UEFA president Michel Platini has criticised the 'liberal' way in which financial affairs have been run at Premier League clubs in recent years, claiming that it has created the current situation at Portsmouth.

Premier League chief exectutive Richard Scudamore has claimed that Pompey, who revealed debts of £119 million last week, had got into such a mess through "rank bad management".

Platini believes that the issue is more complex than that and there were not enough regulations in place to prevent the club finding themselves in such a desperate situation.

"I'm not in favour of the big liberalism of what has happened with the English clubs," the Frenchman told The Times.
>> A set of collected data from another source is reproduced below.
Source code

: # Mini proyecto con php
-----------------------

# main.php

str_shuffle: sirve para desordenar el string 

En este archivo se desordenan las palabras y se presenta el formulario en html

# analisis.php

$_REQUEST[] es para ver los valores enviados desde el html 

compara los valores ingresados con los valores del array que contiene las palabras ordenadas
"I'm not an expert of finance, but it was easy to understand that clubs like Portsmouth would be in big danger of going bankrupt and going down. We have to protect them. Why was this club winning (the FA Cup in 2008) with losses of £50 million?
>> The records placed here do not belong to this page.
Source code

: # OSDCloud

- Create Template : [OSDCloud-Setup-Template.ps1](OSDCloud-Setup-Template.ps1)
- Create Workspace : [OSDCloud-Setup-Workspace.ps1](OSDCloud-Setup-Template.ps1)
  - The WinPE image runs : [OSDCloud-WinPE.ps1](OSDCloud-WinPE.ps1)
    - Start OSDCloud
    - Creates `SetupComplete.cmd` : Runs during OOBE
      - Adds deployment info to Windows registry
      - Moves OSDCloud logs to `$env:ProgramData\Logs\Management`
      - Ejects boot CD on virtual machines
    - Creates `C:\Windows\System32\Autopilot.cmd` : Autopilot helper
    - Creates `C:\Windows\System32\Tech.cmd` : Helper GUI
"When I was younger, I remember seeing people with no money buy Ferraris - and then, because of the Ferrari, they would get the best girls!

"That's not correct, but it's what has happened in football: you don't have the money to buy the players, but you get the players and in the end you cheat and win the competition. That's not correct."

The Premier League responded to the comments by admitting that the earlier introduction of new rules might have helped Portsmouth, but also insisted that regulation was not necessarily the answer to football's current financial problems.

"Had we been able to introduce our financial criteria a year earlier, that would have certainly helped ease the problems faced by Portsmouth," the statement claimed.

"The new rules, which we believe will help clubs operate in a more sustainable manner, combined with further regulations to be introduced this summer, should prevent another club in the Premier League reaching the point where their very existence is threatened.

"Having said that, regulation is not a cure-all. There are numerous examples of clubs in leagues deemed to be more heavily regulated than the Premier League that have got into difficulties."